I debated becoming a research scientist versus becoming a physician while in college. My favorite biology professor in college, Wade Hazel, MD, actually discouraged me from going to medical school because he knew I hated memorizing. I was a T32 resident* (see editor’s note below), am very involved in research and still publishing, so I'm still a scientist even though my primary job is patient care.

There were a number of great women in the department of Otolaryngology at the University of Pittsburgh (Drs. Jennifer Grandis, BJ Ferguson, the female residents at Pitt), so I could see myself in the role of an academic otolaryngologist. Watching Eugene Myers, MD, do a neck dissection as a medical student was an amazing experience.

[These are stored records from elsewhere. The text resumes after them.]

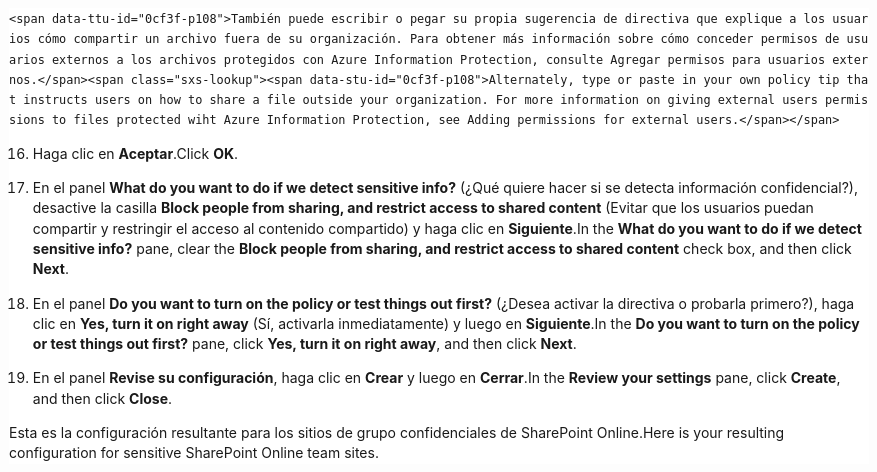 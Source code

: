     <span data-ttu-id="0cf3f-p108">También puede escribir o pegar su propia sugerencia de directiva que explique a los usuarios cómo compartir un archivo fuera de su organización. Para obtener más información sobre cómo conceder permisos de usuarios externos a los archivos protegidos con Azure Information Protection, consulte Agregar permisos para usuarios externos.</span><span class="sxs-lookup"><span data-stu-id="0cf3f-p108">Alternately, type or paste in your own policy tip that instructs users on how to share a file outside your organization. For more information on giving external users permissions to files protected wiht Azure Information Protection, see Adding permissions for external users.</span></span>
    
16. <span data-ttu-id="0cf3f-193">Haga clic en **Aceptar**.</span><span class="sxs-lookup"><span data-stu-id="0cf3f-193">Click **OK**.</span></span>
    
17. <span data-ttu-id="0cf3f-194">En el panel **What do you want to do if we detect sensitive info?** (¿Qué quiere hacer si se detecta información confidencial?), desactive la casilla **Block people from sharing, and restrict access to shared content** (Evitar que los usuarios puedan compartir y restringir el acceso al contenido compartido) y haga clic en **Siguiente**.</span><span class="sxs-lookup"><span data-stu-id="0cf3f-194">In the **What do you want to do if we detect sensitive info?** pane, clear the **Block people from sharing, and restrict access to shared content** check box, and then click **Next**.</span></span>
    
18. <span data-ttu-id="0cf3f-195">En el panel **Do you want to turn on the policy or test things out first?** (¿Desea activar la directiva o probarla primero?), haga clic en **Yes, turn it on right away** (Sí, activarla inmediatamente) y luego en **Siguiente**.</span><span class="sxs-lookup"><span data-stu-id="0cf3f-195">In the **Do you want to turn on the policy or test things out first?** pane, click **Yes, turn it on right away**, and then click **Next**.</span></span>
    
19. <span data-ttu-id="0cf3f-196">En el panel **Revise su configuración**, haga clic en **Crear** y luego en **Cerrar**.</span><span class="sxs-lookup"><span data-stu-id="0cf3f-196">In the **Review your settings** pane, click **Create**, and then click **Close**.</span></span>
    
<span data-ttu-id="0cf3f-197">Esta es la configuración resultante para los sitios de grupo confidenciales de SharePoint Online.</span><span class="sxs-lookup"><span data-stu-id="0cf3f-197">Here is your resulting configuration for sensitive SharePoint Online team sites.</span></span>
   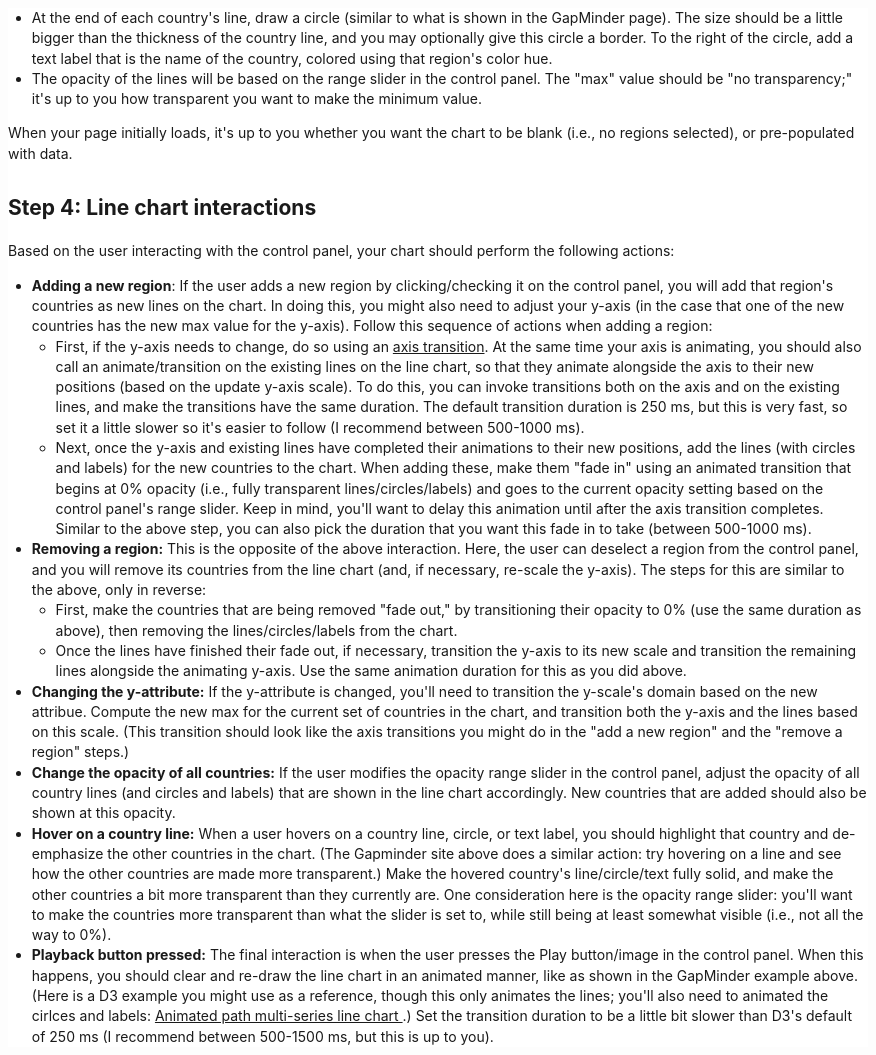 - At the end of each country's line, draw a circle (similar to what is shown in the GapMinder page). The size should be a little bigger than the thickness of the country line, and you may optionally give this circle a border. To the right of the circle, add a text label that is the name of the country, colored using that region's color hue.
- The opacity of the lines will be based on the range slider in the control panel. The "max" value should be "no transparency;" it's up to you how transparent you want to make the minimum value.

When your page initially loads, it's up to you whether you want the chart to be blank (i.e., no regions selected), or pre-populated with data.

## Step 4: Line chart interactions

Based on the user interacting with the control panel, your chart should perform the following actions:
- **Adding a new region**: If the user adds a new region by clicking/checking it on the control panel, you will add that region's countries as new lines on the chart. In doing this, you might also need to adjust your y-axis (in the case that one of the new countries has the new max value for the y-axis). Follow this sequence of actions when adding a region:
    - First, if the y-axis needs to change, do so using an [axis transition](https://bl.ocks.org/HarryStevens/678935d06d4601c25cb141bacd4068ce). At the same time your axis is animating, you should also call an animate/transition on the existing lines on the line chart, so that they animate alongside the axis to their new positions (based on the update y-axis scale). To do this, you can invoke transitions both on the axis and on the existing lines, and make the transitions have the same duration. The default transition duration is 250 ms, but this is very fast, so set it a little slower so it's easier to follow (I recommend between 500-1000 ms).
    - Next, once the y-axis and existing lines have completed their animations to their new positions, add the lines (with circles and labels) for the new countries to the chart. When adding these, make them "fade in" using an animated transition that begins at 0% opacity (i.e., fully transparent lines/circles/labels) and goes to the current opacity setting based on the control panel's range slider. Keep in mind, you'll want to delay this animation until after the axis transition completes. Similar to the above step, you can also pick the duration that you want this fade in to take (between 500-1000 ms).
- **Removing a region:** This is the opposite of the above interaction. Here, the user can deselect a region from the control panel, and you will remove its countries from the line chart (and, if necessary, re-scale the y-axis). The steps for this are similar to the above, only in reverse:
    - First, make the countries that are being removed "fade out," by transitioning their opacity to 0% (use the same duration as above), then removing the lines/circles/labels from the chart.
    - Once the lines have finished their fade out, if necessary, transition the y-axis to its new scale and transition the remaining lines alongside the animating y-axis. Use the same animation duration for this as you did above.
- **Changing the y-attribute:** If the y-attribute is changed, you'll need to transition the y-scale's domain based on the new attribue. Compute the new max for the current set of countries in the chart, and transition both the y-axis and the lines based on this scale. (This transition should look like the axis transitions you might do in the "add a new region" and the "remove a region" steps.)
- **Change the opacity of all countries:** If the user modifies the opacity range slider in the control panel, adjust the opacity of all country lines (and circles and labels) that are shown in the line chart accordingly. New countries that are added should also be shown at this opacity.
- **Hover on a country line:** When a user hovers on a country line, circle, or text label, you should highlight that country and de-emphasize the other countries in the chart. (The Gapminder site above does a similar action: try hovering on a line and see how the other countries are made more transparent.) Make the hovered country's line/circle/text fully solid, and make the other countries a bit more transparent than they currently are. One consideration here is the opacity range slider: you'll want to make the countries more transparent than what the slider is set to, while still being at least somewhat visible (i.e., not all the way to 0%).
- **Playback button pressed:** The final interaction is when the user presses the Play button/image in the control panel. When this happens, you should clear and re-draw the line chart in an animated manner, like as shown in the GapMinder example above. (Here is a D3 example you might use as a reference, though this only animates the lines; you'll also need to animated the cirlces and labels: [Animated path multi-series line chart ](http://bl.ocks.org/atmccann/8966400).) Set the transition duration to be a little bit slower than D3's default of 250 ms (I recommend between 500-1500 ms, but this is up to you).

I had the opportunity to attend the American Academy of Otolaryngic Allery (AAOA) basic allergy course as a junior medical student, and I enjoyed sinus surgery. I was able to do many rhinology cases with Rick Rinehart, MD, in Des Moines, IA, and worked with a great neurosurgeon there, Jeremy Greenlee, MD, who was doing many skull base cases endoscopically.

Right now I'm very involved in diversity and inclusion (D&I) as the D&I leader for my department as we encourage both among our physicians, staff, and patients.

As a rhinologist, I consider antibiotic overuse and lack of understanding about the appropriate treatment of sinus complaints, regardless of the source, to be big challenges. We need to better educate the public, other providers, and medical students about sinusitis. I'm also concerned about inappropriate surgical intervention for sinus symptoms.

Women started getting together informally at the end of American Rhinologic Society (ARS) meetings. What started as a group of us meeting at the bar turned into lunches or breakfast forums and networking events sponsored by the ARS. Some of the men in the ARS leadership are very supportive of our efforts to ensure that women are represented in meeting organization, on panels, and on committees.

The biggest advantages of working as a group of women, both for individuals and one’s (sub) specialty, is getting the attention of the leadership through our collaboration. They are now more aware that we want to be included in the meetings and on the Board. It is also more apparent when women are not included. There are gender differences in some disease processes within the field of rhinology, and recognition of those differences is critical to research and patient care.

The ARS is very important to most academic rhinologists. Being asked to participate in meetings and in leadership is a part of getting promoted at our home institutions. Facilitating collaborative research opportunities, idea exchange, promotion of young women rhinologists, and recognition of senior women rhinologists’ expertise are all important.